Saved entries
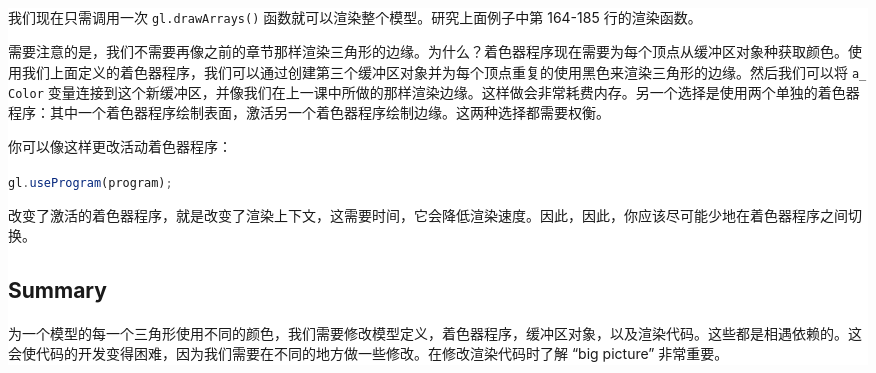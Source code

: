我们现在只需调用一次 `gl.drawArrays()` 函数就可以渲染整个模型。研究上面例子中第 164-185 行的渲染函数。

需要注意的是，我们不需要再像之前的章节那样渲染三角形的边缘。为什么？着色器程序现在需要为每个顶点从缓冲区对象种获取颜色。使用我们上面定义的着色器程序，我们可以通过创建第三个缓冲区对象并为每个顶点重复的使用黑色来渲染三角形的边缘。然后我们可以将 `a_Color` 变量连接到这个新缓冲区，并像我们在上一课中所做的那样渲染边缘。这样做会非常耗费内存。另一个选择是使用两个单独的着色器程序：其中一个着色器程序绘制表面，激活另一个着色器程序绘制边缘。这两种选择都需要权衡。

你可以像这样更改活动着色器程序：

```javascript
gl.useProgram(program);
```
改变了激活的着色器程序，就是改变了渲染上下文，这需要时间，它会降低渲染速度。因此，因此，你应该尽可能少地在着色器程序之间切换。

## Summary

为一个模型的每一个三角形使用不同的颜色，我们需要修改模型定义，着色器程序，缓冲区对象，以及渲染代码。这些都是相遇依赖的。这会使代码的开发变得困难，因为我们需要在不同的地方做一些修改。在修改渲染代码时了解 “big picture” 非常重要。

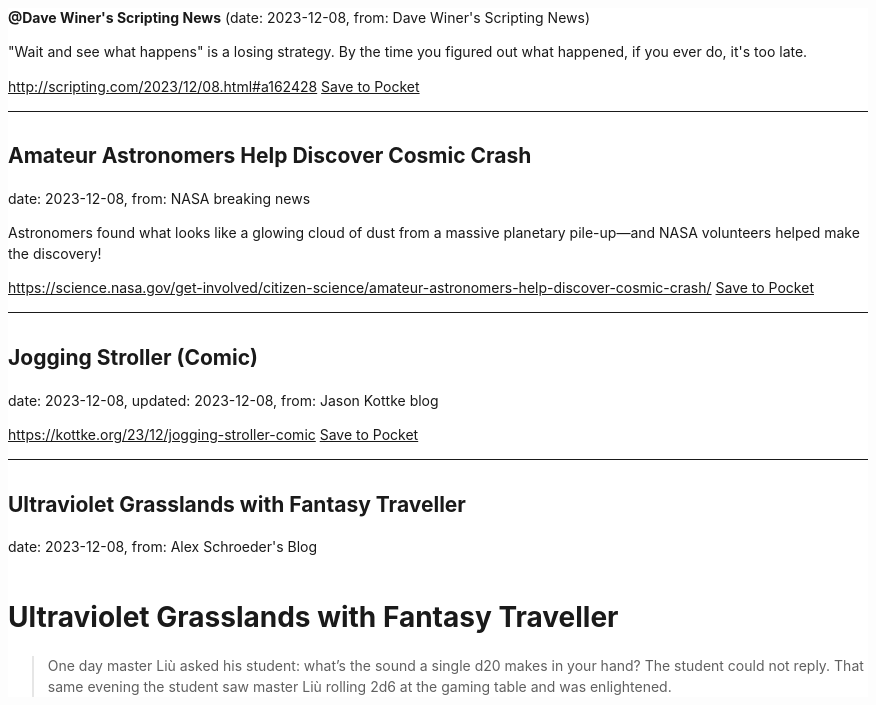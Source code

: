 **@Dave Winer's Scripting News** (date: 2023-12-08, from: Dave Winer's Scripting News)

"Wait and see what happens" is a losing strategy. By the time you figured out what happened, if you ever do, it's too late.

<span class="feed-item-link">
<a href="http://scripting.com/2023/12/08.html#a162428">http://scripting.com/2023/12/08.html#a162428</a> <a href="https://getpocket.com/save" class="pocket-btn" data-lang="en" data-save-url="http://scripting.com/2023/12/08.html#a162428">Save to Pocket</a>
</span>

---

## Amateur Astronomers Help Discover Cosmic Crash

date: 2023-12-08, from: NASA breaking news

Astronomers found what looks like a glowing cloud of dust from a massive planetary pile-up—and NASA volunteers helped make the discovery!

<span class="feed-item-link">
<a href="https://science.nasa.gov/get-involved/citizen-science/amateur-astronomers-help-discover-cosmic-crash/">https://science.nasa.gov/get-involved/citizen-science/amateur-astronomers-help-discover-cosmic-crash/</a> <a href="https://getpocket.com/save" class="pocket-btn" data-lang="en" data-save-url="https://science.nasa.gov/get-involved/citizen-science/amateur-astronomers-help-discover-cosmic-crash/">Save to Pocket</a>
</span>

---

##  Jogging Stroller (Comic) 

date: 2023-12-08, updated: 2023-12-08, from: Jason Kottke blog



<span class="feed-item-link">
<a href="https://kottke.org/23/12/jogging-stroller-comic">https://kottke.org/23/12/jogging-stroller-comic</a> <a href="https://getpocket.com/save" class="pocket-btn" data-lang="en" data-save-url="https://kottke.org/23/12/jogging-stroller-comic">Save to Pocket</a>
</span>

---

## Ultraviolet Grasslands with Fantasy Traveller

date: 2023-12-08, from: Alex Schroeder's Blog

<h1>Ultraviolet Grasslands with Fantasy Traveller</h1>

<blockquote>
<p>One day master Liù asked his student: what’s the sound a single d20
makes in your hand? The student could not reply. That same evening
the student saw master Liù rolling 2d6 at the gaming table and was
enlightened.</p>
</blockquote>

* _TASK ITEM_: From top to bottom, restate the records above exactly and omit every picture.

* _RESPONSE AREA_:
Source code

:我们现在只需调用一次 `gl.drawArrays()` 函数就可以渲染整个模型。研究上面例子中第 164-185 行的渲染函数。

需要注意的是，我们不需要再像之前的章节那样渲染三角形的边缘。为什么？着色器程序现在需要为每个顶点从缓冲区对象种获取颜色。使用我们上面定义的着色器程序，我们可以通过创建第三个缓冲区对象并为每个顶点重复的使用黑色来渲染三角形的边缘。然后我们可以将 `a_Color` 变量连接到这个新缓冲区，并像我们在上一课中所做的那样渲染边缘。这样做会非常耗费内存。另一个选择是使用两个单独的着色器程序：其中一个着色器程序绘制表面，激活另一个着色器程序绘制边缘。这两种选择都需要权衡。

你可以像这样更改活动着色器程序：

```javascript
gl.useProgram(program);
```
改变了激活的着色器程序，就是改变了渲染上下文，这需要时间，它会降低渲染速度。因此，因此，你应该尽可能少地在着色器程序之间切换。

## Summary

为一个模型的每一个三角形使用不同的颜色，我们需要修改模型定义，着色器程序，缓冲区对象，以及渲染代码。这些都是相遇依赖的。这会使代码的开发变得困难，因为我们需要在不同的地方做一些修改。在修改渲染代码时了解 “big picture” 非常重要。

Source code

: **@Dave Winer's Scripting News** (date: 2023-12-08, from: Dave Winer's Scripting News)

"Wait and see what happens" is a losing strategy. By the time you figured out what happened, if you ever do, it's too late.

<span class="feed-item-link">
<a href="http://scripting.com/2023/12/08.html#a162428">http://scripting.com/2023/12/08.html#a162428</a> <a href="https://getpocket.com/save" class="pocket-btn" data-lang="en" data-save-url="http://scripting.com/2023/12/08.html#a162428">Save to Pocket</a>
</span>

---

## Amateur Astronomers Help Discover Cosmic Crash

date: 2023-12-08, from: NASA breaking news

Astronomers found what looks like a glowing cloud of dust from a massive planetary pile-up—and NASA volunteers helped make the discovery!

<span class="feed-item-link">
<a href="https://science.nasa.gov/get-involved/citizen-science/amateur-astronomers-help-discover-cosmic-crash/">https://science.nasa.gov/get-involved/citizen-science/amateur-astronomers-help-discover-cosmic-crash/</a> <a href="https://getpocket.com/save" class="pocket-btn" data-lang="en" data-save-url="https://science.nasa.gov/get-involved/citizen-science/amateur-astronomers-help-discover-cosmic-crash/">Save to Pocket</a>
</span>

---

##  Jogging Stroller (Comic) 

date: 2023-12-08, updated: 2023-12-08, from: Jason Kottke blog



<span class="feed-item-link">
<a href="https://kottke.org/23/12/jogging-stroller-comic">https://kottke.org/23/12/jogging-stroller-comic</a> <a href="https://getpocket.com/save" class="pocket-btn" data-lang="en" data-save-url="https://kottke.org/23/12/jogging-stroller-comic">Save to Pocket</a>
</span>

---

## Ultraviolet Grasslands with Fantasy Traveller

date: 2023-12-08, from: Alex Schroeder's Blog

<h1>Ultraviolet Grasslands with Fantasy Traveller</h1>

<blockquote>
<p>One day master Liù asked his student: what’s the sound a single d20
makes in your hand? The student could not reply. That same evening
the student saw master Liù rolling 2d6 at the gaming table and was
enlightened.</p>
</blockquote>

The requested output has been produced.